▶ **Data to process**
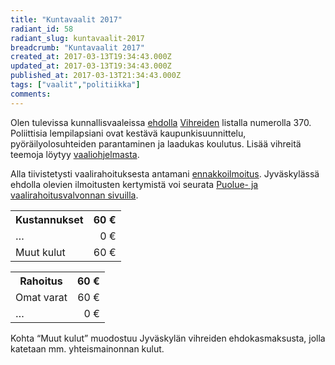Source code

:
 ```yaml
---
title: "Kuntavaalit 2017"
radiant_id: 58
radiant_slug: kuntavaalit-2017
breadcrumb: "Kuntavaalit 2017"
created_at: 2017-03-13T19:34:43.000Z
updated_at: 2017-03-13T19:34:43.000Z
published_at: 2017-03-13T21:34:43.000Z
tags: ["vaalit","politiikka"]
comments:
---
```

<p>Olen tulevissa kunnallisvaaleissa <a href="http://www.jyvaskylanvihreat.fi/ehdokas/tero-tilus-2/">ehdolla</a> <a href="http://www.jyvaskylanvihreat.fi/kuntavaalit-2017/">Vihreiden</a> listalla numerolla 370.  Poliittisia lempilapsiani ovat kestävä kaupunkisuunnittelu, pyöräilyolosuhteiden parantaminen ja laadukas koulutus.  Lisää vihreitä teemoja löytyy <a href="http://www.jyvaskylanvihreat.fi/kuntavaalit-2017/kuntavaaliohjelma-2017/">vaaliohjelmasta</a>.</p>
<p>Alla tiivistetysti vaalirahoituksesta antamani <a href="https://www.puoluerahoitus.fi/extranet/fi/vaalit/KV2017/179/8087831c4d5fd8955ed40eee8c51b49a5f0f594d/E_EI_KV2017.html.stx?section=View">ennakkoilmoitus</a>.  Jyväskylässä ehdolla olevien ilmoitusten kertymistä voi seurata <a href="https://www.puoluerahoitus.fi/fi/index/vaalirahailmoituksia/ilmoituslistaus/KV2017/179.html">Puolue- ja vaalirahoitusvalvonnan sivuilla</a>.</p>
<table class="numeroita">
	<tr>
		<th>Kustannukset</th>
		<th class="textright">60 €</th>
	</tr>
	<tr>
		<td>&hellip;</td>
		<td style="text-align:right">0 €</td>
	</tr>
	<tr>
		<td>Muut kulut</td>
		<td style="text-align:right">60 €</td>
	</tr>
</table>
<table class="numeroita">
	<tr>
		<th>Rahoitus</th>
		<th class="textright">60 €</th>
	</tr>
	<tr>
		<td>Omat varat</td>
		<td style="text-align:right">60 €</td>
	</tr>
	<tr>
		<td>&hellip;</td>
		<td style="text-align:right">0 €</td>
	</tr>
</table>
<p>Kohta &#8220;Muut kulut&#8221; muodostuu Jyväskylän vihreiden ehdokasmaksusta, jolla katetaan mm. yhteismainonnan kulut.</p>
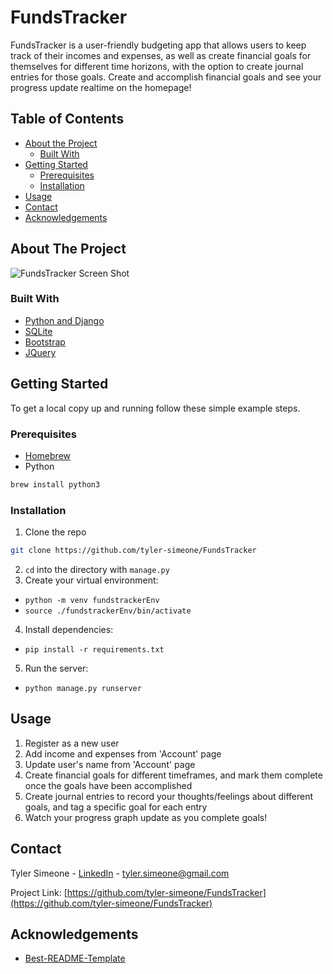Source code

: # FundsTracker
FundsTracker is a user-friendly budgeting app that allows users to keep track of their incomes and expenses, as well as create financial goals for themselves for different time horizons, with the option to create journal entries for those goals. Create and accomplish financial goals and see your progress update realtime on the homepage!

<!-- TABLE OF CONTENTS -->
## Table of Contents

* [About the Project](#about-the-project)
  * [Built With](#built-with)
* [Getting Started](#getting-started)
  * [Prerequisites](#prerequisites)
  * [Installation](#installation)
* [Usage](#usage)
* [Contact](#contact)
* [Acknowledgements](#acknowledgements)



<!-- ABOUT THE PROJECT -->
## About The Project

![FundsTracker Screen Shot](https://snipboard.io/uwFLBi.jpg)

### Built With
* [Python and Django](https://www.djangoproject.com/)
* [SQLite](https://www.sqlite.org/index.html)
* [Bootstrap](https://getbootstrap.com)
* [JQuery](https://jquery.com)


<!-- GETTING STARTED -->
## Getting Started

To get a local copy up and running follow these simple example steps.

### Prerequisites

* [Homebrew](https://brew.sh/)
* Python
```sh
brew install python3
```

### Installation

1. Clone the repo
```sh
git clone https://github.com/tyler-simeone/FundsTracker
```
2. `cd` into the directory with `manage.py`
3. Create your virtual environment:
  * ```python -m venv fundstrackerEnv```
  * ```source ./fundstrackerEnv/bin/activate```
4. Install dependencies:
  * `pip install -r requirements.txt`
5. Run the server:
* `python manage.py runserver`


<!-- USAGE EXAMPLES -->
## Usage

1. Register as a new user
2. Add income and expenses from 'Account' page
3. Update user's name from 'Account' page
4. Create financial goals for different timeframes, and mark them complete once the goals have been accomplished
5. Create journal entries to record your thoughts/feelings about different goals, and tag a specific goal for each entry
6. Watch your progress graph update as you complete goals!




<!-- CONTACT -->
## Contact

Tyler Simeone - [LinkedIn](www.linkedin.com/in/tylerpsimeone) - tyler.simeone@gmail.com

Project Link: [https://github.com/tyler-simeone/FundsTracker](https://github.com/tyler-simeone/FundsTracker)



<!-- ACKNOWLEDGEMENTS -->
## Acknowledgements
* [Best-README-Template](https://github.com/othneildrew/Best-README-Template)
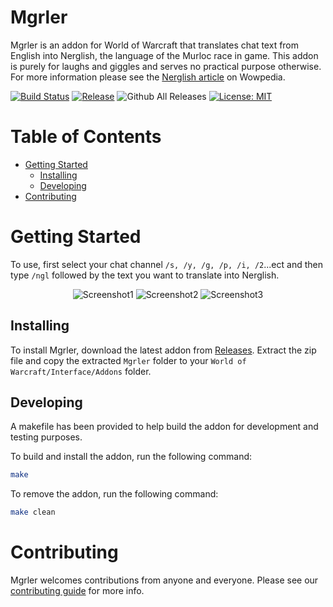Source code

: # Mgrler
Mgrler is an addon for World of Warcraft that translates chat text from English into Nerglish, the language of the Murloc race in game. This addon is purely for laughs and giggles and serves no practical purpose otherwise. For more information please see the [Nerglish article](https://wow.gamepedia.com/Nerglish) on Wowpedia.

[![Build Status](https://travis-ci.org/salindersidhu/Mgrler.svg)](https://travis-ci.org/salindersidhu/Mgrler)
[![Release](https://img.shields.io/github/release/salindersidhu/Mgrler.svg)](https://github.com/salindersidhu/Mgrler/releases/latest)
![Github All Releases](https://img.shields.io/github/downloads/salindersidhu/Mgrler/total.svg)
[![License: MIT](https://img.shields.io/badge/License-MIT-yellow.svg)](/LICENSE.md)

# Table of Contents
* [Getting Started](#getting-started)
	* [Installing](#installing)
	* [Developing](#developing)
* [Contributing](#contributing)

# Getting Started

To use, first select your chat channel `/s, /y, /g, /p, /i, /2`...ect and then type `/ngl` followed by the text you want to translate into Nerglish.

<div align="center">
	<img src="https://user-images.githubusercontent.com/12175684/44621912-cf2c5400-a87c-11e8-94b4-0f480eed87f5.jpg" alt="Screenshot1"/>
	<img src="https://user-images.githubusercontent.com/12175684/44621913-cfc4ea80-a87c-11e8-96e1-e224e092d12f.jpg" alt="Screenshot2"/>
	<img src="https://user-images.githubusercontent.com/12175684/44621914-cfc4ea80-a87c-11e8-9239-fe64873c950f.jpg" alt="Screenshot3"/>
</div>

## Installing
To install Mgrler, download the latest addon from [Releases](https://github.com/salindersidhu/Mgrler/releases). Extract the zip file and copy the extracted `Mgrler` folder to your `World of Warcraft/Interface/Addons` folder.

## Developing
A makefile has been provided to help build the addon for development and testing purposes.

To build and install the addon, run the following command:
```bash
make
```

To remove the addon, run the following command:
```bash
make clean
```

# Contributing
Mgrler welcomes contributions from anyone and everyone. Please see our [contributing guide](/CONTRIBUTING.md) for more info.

▶ **Requirement**
Search the material for the word "ehdolla" and copy each line where it occurs.

▶ **Solution to this problem**
<p>Olen tulevissa kunnallisvaaleissa <a href="http://www.jyvaskylanvihreat.fi/ehdokas/tero-tilus-2/">ehdolla</a> <a href="http://www.jyvaskylanvihreat.fi/kuntavaalit-2017/">Vihreiden</a> listalla numerolla 370.  Poliittisia lempilapsiani ovat kestävä kaupunkisuunnittelu, pyöräilyolosuhteiden parantaminen ja laadukas koulutus.  Lisää vihreitä teemoja löytyy <a href="http://www.jyvaskylanvihreat.fi/kuntavaalit-2017/kuntavaaliohjelma-2017/">vaaliohjelmasta</a>.</p>
<p>Alla tiivistetysti vaalirahoituksesta antamani <a href="https://www.puoluerahoitus.fi/extranet/fi/vaalit/KV2017/179/8087831c4d5fd8955ed40eee8c51b49a5f0f594d/E_EI_KV2017.html.stx?section=View">ennakkoilmoitus</a>.  Jyväskylässä ehdolla olevien ilmoitusten kertymistä voi seurata <a href="https://www.puoluerahoitus.fi/fi/index/vaalirahailmoituksia/ilmoituslistaus/KV2017/179.html">Puolue- ja vaalirahoitusvalvonnan sivuilla</a>.</p>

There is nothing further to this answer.